Not that it was drawn out nor overly long; it was a nice obituary that neatly encapsulated much of who Marilyn Johnson was. I used to write obituaries for the paper, and sometimes all the information I had to go on was what was provided to me by Miller Funeral Home. Now I don’t think anyone from the staff writes the obits; if you want to put in a notice about someone, I believe you supply the already-written information and then pay to have it published as news content.
I don’t know that for sure, fortunately, because I’ve not had to report on the demise of a loved one in several years. Which is a very good thing. But reading Mrs. Johnson’s comprehensive obituary made me realize that I would not be able to be so thorough in providing a life report for my parents.
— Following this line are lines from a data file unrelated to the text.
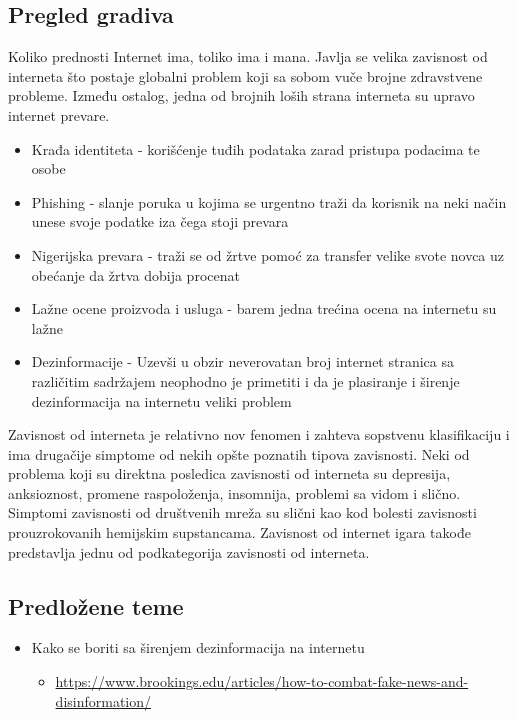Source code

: \documentclass[a4paper,12pt]{article}
\begin{document}
\subsection{Pregled gradiva}
Koliko prednosti Internet ima, toliko ima i mana. Javlja se velika zavisnost od interneta što postaje globalni problem koji sa sobom vuče brojne zdravstvene probleme. Između ostalog, jedna od brojnih loših strana interneta su upravo internet prevare. 
\begin{itemize}
    \item Krađa identiteta - korišćenje tuđih podataka zarad pristupa podacima te osobe
    \item Phishing - slanje poruka u kojima se urgentno traži da korisnik na neki način unese svoje podatke iza čega stoji prevara
    \item Nigerijska prevara - traži se od žrtve pomoć za transfer velike svote novca uz obećanje da žrtva dobija procenat
    \item Lažne ocene proizvoda i usluga - barem jedna trećina ocena na internetu su lažne
    \item Dezinformacije - Uzevši u obzir neverovatan broj internet stranica sa različitim sadržajem neophodno je primetiti i da je plasiranje i širenje dezinformacija na internetu veliki problem
    
\end{itemize}
Zavisnost od interneta je relativno nov fenomen i zahteva sopstvenu klasifikaciju i ima drugačije simptome od nekih opšte poznatih tipova zavisnosti. Neki od problema koji su direktna posledica zavisnosti od interneta su depresija, anksioznost, promene raspoloženja, insomnija, problemi sa vidom i slično. Simptomi zavisnosti od društvenih mreža su slični kao kod bolesti zavisnosti prouzrokovanih hemijskim supstancama. Zavisnost od internet igara takođe predstavlja jednu od podkategorija zavisnosti od interneta.
\subsection{Predložene teme}
\begin{itemize}
    \item Kako se boriti sa širenjem dezinformacija na internetu
    \begin{itemize}
        \item \url{https://www.brookings.edu/articles/how-to-combat-fake-news-and-disinformation/}
    \end{itemize}
\end{itemize}
\end{document}
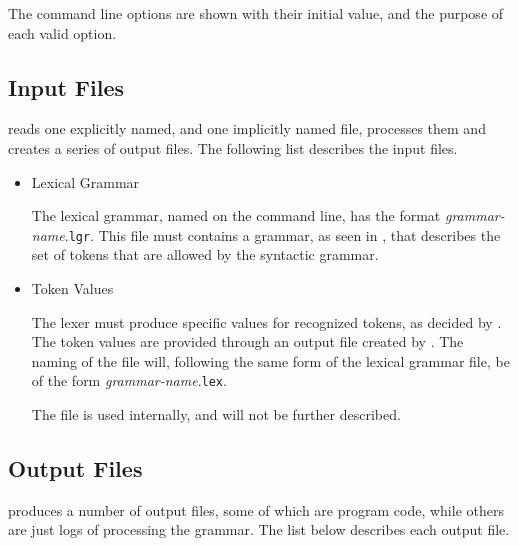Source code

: The command line options are shown with their initial value, and the
purpose of each valid option.

\subsection{Input Files}

\dfae reads one explicitly named, and one implicitly named file,
processes them and creates a series of output files.  The following
list describes the input files.


\begin{itemize}
\item Lexical Grammar

  The lexical grammar, named on the command line, has the format
  \emph{grammar-name}.\texttt{lgr}.  This file must contains a \dfagrm
  grammar, as seen in , that describes the set of
  tokens that are allowed by the syntactic grammar.

\item Token Values

  The lexer must produce specific values for recognized tokens, as
  decided by \lrstare.  The token values are provided through an
  output file created by \lrstare.  The naming of the file will,
  following the same form of the lexical grammar file, be of the form
  \emph{grammar-name}.\texttt{lex}.

  The file is used internally, and will not be further described.
\end{itemize}

\subsection{Output Files}
\dfae produces a number of output files, some of which are program
code, while others are just logs of processing the grammar.  The list
below describes each output file.

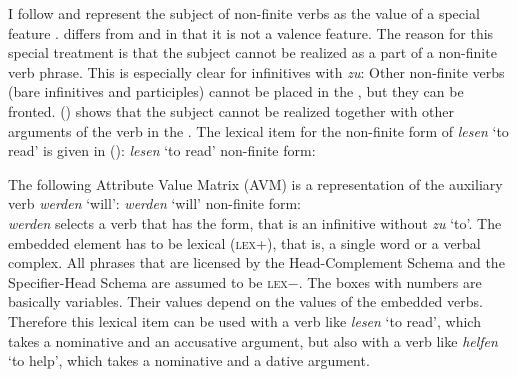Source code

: \noindent
I follow
\citet[Section~3.1.1]{Kiss95a} and represent the subject of non-finite verbs as the value of a
special feature \subj. \subj differs from \spr and \comps in that it is not a valence feature. The
reason for this special treatment is that the subject cannot be realized as a part of a non-finite
verb phrase. This is especially clear for infinitives with \emph{zu}:
\eal
{}
\zl
Other non-finite verbs (bare infinitives and participles) cannot be placed in the \nf, but they
can be fronted. () shows that the subject cannot be realized together with other arguments
of the verb in the \vf.
\eal
{}
\zl
The lexical item for the non-finite form of \emph{lesen} `to read' is given in ():
\ea
\emph{lesen} `to read' non-finite form:\\
\z

\noindent
The following Attribute Value Matrix (AVM) is a representation of the auxiliary verb \emph{werden} `will':
\eas
\emph{werden} `will' non-finite form:\\
\zs
\emph{werden} selects a verb that has the  form, that is an infinitive without \emph{zu}
`to'. The embedded element has to be lexical (\textsc{lex}+), that is, a single word or a verbal
complex. All phrases that are licensed by the Head-Complement Schema and the Specifier-Head Schema
are assumed to be \textsc{lex}$-$.
The boxes with numbers are basically variables. Their values depend on the values of the
embedded verbs. Therefore this lexical item can be used with a verb like \emph{lesen} `to read',
which takes a nominative and an accusative argument, but also with a verb like \emph{helfen} `to help',
which takes a nominative and a dative argument.

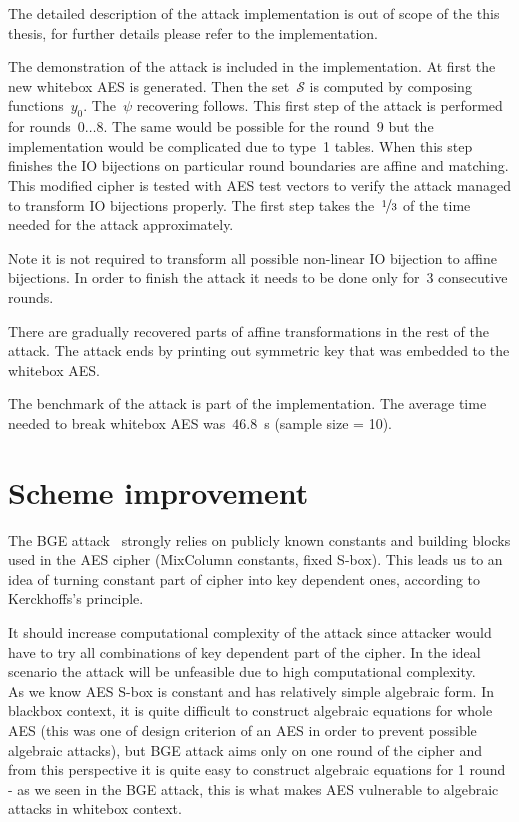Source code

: \documentclass[11pt,oneside,final]{fithesis2}
\begin{document}
    The detailed description of the attack implementation is out of scope of the this thesis, for further details please refer to the implementation.

    The demonstration of the attack is included in the implementation. At first the new whitebox AES is generated. Then the set~$\mathcal{S}$ is computed
    by composing functions~$y_0$. The~$\psi$ recovering follows. This first step of the attack is performed for rounds~$0\dots8$. The same would be possible for 
    the round~$9$ but the implementation would be complicated due to type~1 tables. When this step finishes the IO bijections on particular round boundaries
    are affine and matching. This modified cipher is tested with AES test vectors to verify the attack managed to transform IO bijections properly. 
    The first step takes the~$\nicefrac{1}{3}$ of the time needed for the attack approximately.
    
    Note it is not required to transform all possible non-linear IO bijection to affine bijections. In order to finish the attack it needs to be done only for~3 consecutive rounds.
    
    There are gradually recovered parts of affine transformations in the rest of the attack. The attack ends by printing out symmetric key that was embedded to the whitebox AES.
    
    The benchmark of the attack is part of the implementation. The average time needed to break whitebox AES was~$46.8$~s (sample size = 10).
    
    \chapter{Scheme improvement}
    The BGE attack~\citep{Billet:2004:CWB:2080787.2080809} strongly relies on publicly known constants and building blocks used in the AES cipher (MixColumn constants, fixed S-box). 
    This leads us to an idea of turning constant part of cipher into key dependent ones, according to Kerckhoffs's principle. 

    It should increase computational complexity of the attack since attacker would have to try
    all combinations of key dependent part of the cipher. In the ideal scenario the attack will be unfeasible due to high computational complexity. \\
    
    As we know AES S-box is constant and has relatively simple algebraic form. In blackbox context, it is quite difficult to construct algebraic equations for whole AES (this was 
    one of design criterion of an AES in order to prevent possible algebraic attacks), but BGE attack aims only on one round of the cipher and from this perspective it is 
    quite easy to construct algebraic equations for 1 round - as we seen in the BGE attack, this is what makes AES vulnerable to algebraic attacks in whitebox context.\\
    
\end{document}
I was at the memorial for Pat Julio, and his daughter Vikki gave a very nice eulogy, but it started with her admission that no one knew much about her father’s early years. It sounded like he didn’t talk much about them, and that he was an orphan with only an older brother (who was killed in World War II) for family. I knew Mr. Julio for most of my life, and there are many fine things I can say and am happy to remember about him, but sometimes I ache for this little lost boy I never even heard of until after the good man he became had passed on. This little boy he never let anyone know.
When I was a high school senior, before I became a reporter and interviewed lots of people I didn’t know, my English teacher assigned the class to interview and write a paper on a senior citizen of Gunnison. It was a daunting assignment back then, so daunting that I didn’t do it exactly as the teacher envisioned. Instead of calling someone I didn’t know, I defaulted to my friend Jeff’s dad Corky, perhaps a decade older than my own dad but certainly not a senior citizen.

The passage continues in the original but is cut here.